## DATA LISTING

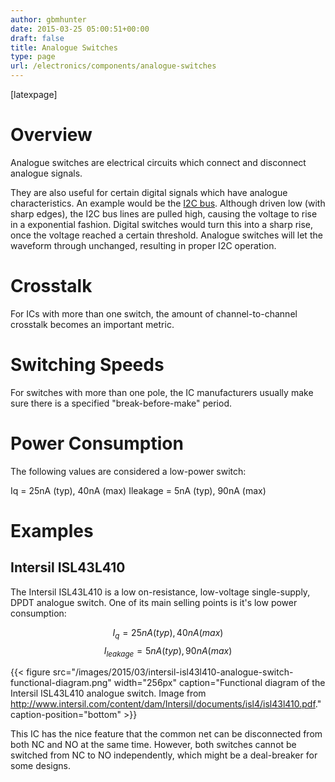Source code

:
 ```yaml
---
author: gbmhunter
date: 2015-03-25 05:00:51+00:00
draft: false
title: Analogue Switches
type: page
url: /electronics/components/analogue-switches
---
```


[latexpage]


# Overview


Analogue switches are electrical circuits which connect and disconnect analogue signals.

They are also useful for certain digital signals which have analogue characteristics. An example would be the [I2C bus](http://blog.mbedded.ninja/electronics/communication-protocols/i2c-protocol). Although driven low (with sharp edges), the I2C bus lines are pulled high, causing the voltage to rise in a exponential fashion. Digital switches would turn this into a sharp rise, once the voltage reached a certain threshold. Analogue switches will let the waveform through unchanged, resulting in proper I2C operation.


# Crosstalk


For ICs with more than one switch, the amount of channel-to-channel crosstalk becomes an important metric.


# Switching Speeds


For switches with more than one pole, the IC manufacturers usually make sure there is a specified "break-before-make" period.


# Power Consumption


The following values are considered a low-power switch:

Iq = 25nA (typ), 40nA (max)
Ileakage = 5nA (typ), 90nA (max)


# Examples




## Intersil ISL43L410




The Intersil ISL43L410 is a low on-resistance, low-voltage single-supply, DPDT analogue switch. One of its main selling points is it's low power consumption:




$$ I_q = 25nA (typ), 40nA (max) $$
$$ I_{leakage} = 5nA (typ), 90nA (max) $$




{{< figure src="/images/2015/03/intersil-isl43l410-analogue-switch-functional-diagram.png" width="256px" caption="Functional diagram of the Intersil ISL43L410 analogue switch. Image from http://www.intersil.com/content/dam/Intersil/documents/isl4/isl43l410.pdf." caption-position="bottom" >}}

This IC has the nice feature that the common net can be disconnected from both NC and NO at the same time. However, both switches cannot be switched from NC to NO independently, which might be a deal-breaker for some designs.
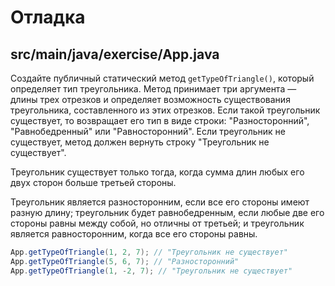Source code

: # Отладка

## src/main/java/exercise/App.java

Создайте публичный статический метод `getTypeOfTriangle()`, который определяет тип треугольника. Метод принимает три аргумента — длины трех отрезков и определяет возможность существования треугольника, составленного из этих отрезков. Если такой треугольник существует, то возвращает его тип в виде строки: "Разносторонний",  "Равнобедренный" или "Равносторонний". Если треугольник не существует, метод должен вернуть строку "Треугольник не существует".

Треугольник существует только тогда, когда сумма длин любых его двух сторон больше третьей стороны.

Треугольник является разносторонним, если все его стороны имеют разную длину; треугольник будет равнобедренным, если любые две его стороны равны между собой, но отличны от третьей; и треугольник является равносторонним, когда все его стороны равны.


```java
App.getTypeOfTriangle(1, 2, 7); // "Треугольник не существует"
App.getTypeOfTriangle(5, 6, 7); // "Разносторонний"
App.getTypeOfTriangle(1, -2, 7); // "Треугольник не существует"
```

## GOAL OF THE EXERCISE
Across the records above, count each line that holds the word "electronics" and give only the resulting number.

## RESPONSE TO THE EXERCISE
2